Todos esses livros, cada um deles uma viagem distinta, moram atualmente em estantes nos corredores de uma casa no bairro de Laranjeiras, onde eles escutam o carro do comprador de ferro-velho. Onde também escutam os policiais do Bope correndo embalados por seus gritos de guerra às seis horas da manhã — “vai correr sangue adoidado e eu vou dar gargalhadas, ha ha ha!” (mal necessário? Pura aberração nascida de outra aberração. Daquelas que vão ingressando no cotidiano até o momento perigoso em que viram normalidade.)
Nas estantes, os livros envelhecem em silêncio e fileiras mais ou menos desorganizadas. Acatam o tempo e envergam as capas. Um dia, serão: levados na mala? Emprestados e esquecidos? Vendidos para um sebo? Destruídos pelo sopro lento do desuso? Transformados em algo esquisito e incongruente, num contraponto aos gritos de guerra do Bope? Penso neles como corpos que contêm alguma coisa, que contêm uma espécie de texto-alma, única metafísica que me agrada por inteiro. E o excesso do tempo, que desfaz tudo, vai desfazer a carne de papel desses corpos também, cedo ou tarde, mais cedo do que tarde. Mas ainda assim haverá uma décima ou uma vigésima-quinta edição de A louca da casa, de Rosa Montero, rolando (rodando) por aí — ou então sua versão de juventude eterna num desses leitores digitais hi-tech estilo Kindle.

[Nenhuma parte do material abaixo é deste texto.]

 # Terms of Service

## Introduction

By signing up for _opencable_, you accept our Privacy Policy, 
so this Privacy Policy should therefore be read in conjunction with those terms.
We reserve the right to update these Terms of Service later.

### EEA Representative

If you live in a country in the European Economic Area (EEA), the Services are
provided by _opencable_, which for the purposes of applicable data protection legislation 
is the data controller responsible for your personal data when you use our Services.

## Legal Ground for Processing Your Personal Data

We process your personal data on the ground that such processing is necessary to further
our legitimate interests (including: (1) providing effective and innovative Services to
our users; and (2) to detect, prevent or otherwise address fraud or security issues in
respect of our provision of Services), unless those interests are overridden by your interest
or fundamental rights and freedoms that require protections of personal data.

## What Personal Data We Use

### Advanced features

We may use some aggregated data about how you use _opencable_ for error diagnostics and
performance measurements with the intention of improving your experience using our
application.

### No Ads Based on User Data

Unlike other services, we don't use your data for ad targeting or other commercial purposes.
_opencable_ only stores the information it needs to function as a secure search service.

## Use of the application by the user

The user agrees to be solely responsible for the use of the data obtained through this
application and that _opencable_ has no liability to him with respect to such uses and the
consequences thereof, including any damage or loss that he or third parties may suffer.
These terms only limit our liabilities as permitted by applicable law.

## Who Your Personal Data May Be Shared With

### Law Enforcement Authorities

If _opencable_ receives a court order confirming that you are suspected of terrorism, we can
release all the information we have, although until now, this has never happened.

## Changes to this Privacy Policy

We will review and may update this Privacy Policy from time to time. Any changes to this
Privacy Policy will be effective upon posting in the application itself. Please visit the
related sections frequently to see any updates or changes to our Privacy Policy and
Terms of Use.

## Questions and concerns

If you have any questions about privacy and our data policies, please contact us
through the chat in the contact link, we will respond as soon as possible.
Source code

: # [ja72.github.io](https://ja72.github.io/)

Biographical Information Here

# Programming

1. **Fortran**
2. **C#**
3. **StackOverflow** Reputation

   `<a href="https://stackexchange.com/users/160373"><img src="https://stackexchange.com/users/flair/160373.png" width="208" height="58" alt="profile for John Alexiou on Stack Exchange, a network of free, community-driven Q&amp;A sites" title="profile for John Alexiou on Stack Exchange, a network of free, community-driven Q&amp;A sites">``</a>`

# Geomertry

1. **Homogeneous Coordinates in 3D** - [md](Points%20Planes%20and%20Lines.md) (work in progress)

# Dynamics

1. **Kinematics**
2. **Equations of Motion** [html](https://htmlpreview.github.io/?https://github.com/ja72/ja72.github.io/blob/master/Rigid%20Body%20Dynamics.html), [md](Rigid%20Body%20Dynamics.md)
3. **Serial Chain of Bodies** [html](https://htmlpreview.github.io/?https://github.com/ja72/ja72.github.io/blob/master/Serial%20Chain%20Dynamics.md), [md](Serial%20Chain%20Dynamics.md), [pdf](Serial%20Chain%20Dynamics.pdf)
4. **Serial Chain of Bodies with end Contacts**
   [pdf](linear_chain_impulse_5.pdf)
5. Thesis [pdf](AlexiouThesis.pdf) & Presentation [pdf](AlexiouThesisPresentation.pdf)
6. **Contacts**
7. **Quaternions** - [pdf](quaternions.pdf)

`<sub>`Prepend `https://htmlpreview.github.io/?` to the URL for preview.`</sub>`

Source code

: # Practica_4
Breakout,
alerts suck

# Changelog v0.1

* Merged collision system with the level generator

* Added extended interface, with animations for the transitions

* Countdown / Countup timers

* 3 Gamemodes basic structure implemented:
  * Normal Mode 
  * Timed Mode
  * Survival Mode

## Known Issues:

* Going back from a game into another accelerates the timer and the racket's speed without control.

Sigo viagem entre eles. Pesco uma edição portuguesa da Poética de Aristóteles, da época da faculdade. Quanta coisa naquela capa inteiramente branca. Num lugar inapropriado, surpreendo Manuel Bandeira na seleção de Ivan Junqueira, Testamento de Pasárgada. Elegia de verão (não é verão, mas e daí):
O sol é grande. Ó coisas
Todas vãs, todas mudaves!
(Como esse “mudaves”,
que hoje é “mudáveis”
e já não rima com “aves”.)
O sol é grande. Zinem as cigarras
Em Laranjeiras.
Zinem as cigarras: zino, zino, zino…
Como se fossem as mesmas
Que eu ouvi menino.
Ó verões de antigamente!
Quando o Largo do Boticário
Ainda poderia ser tombado.
Carambolas ácidas, quentes de mormaço;
Água morna das caixas-d’água vermelha de ferrugem;
Saibro cintilante…
O sol é grande. Mas, ó cigarras que zinis,
Não sois as mesmas que eu ouvi menino.
São outras, não me interessais…
Dêem-me as cigarras que eu ouvi menino.
(Manuel, preciso te contar que sobre o Largo do Boticário, enfim tombado pelo Instituto Estadual do Patrimônio Cultural em 1987, li no jornal esta semana que anda sujo e mal-conservado. O Rio Carioca tem um cheiro ruim, ali. As árvores precisam de poda. Os azulejos se quebram e caem das casas do beco.)
O Rio de Janeiro continua sendo. O Rio de janeiro, fevereiro e junho, de Manuel Bandeira e João do Rio, também de José Eduardo Agualusa, Sérgio Sant’Anna, Rodrigo Lacerda, Marcelo Moutinho, Ondjaki e também de Blaise Cendrars, e tantos outros do Rio e não. Reecontro-os a todos nas ruas e estantes. Releio uma passagem de Etc…, etc… (um livro 100% brasileiro), de Cendrars:
Uma luz deslumbrante inunda a atmosfera
Uma luz tão colorida e tão fluida que os objetos que toca
Os rochedos cor-de-rosa
O farol branco que os domina
As cores do semáforo parecem liquefeitas
E eis que agora eu sei o nome das montanhas que rodeiam essa baía maravilhosa
O Gigante deitado
A Gávea
O Bico de Papagaio
O Corcovado
O Pão de Açúcar que os companheiros de Jean de Léry chamavam de Pote de Manteiga
E as estranhas agulhas da Serra dos Órgãos
Bom dia Vocês
Paro neste bom dia. Respondo rápido: Bom dia Vocês, com os olhos de Blaise Cendrars. Com os olhos e ouvidos de Manuel Bandeira. Antes que o Bope me surpreenda às seis horas da manhã indicando uma outra coisa, um outro Rio, flechas acintosas no corpo já tão flechado do santo, uma normalidade sangue e gargalhadas à qual é preciso continuar, ainda e apesar de tudo, tentando não sucumbir.